# Stored data
▼▼▼

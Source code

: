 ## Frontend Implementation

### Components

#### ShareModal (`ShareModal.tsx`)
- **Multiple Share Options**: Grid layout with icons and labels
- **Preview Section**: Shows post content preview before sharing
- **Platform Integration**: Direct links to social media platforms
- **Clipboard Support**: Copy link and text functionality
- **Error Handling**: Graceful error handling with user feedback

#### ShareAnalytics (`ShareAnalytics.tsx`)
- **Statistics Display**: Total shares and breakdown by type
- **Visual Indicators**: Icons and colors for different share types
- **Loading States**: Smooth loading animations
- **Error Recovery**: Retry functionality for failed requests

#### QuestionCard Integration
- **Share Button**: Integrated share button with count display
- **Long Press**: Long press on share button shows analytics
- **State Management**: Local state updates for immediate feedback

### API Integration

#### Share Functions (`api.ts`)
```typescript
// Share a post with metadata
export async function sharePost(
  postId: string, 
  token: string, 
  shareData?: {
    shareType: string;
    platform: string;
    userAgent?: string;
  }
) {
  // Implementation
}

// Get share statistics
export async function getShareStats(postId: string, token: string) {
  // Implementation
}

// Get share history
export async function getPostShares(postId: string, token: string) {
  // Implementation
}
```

▲▲▲

# Instructions to follow
Return, exactly, the lines from the first line of the records above to the line containing "- **Platform Integration**: Direct", both included.

# Solution
Source code

: ## Frontend Implementation

### Components

#### ShareModal (`ShareModal.tsx`)
- **Multiple Share Options**: Grid layout with icons and labels
- **Preview Section**: Shows post content preview before sharing
- **Platform Integration**: Direct links to social media platforms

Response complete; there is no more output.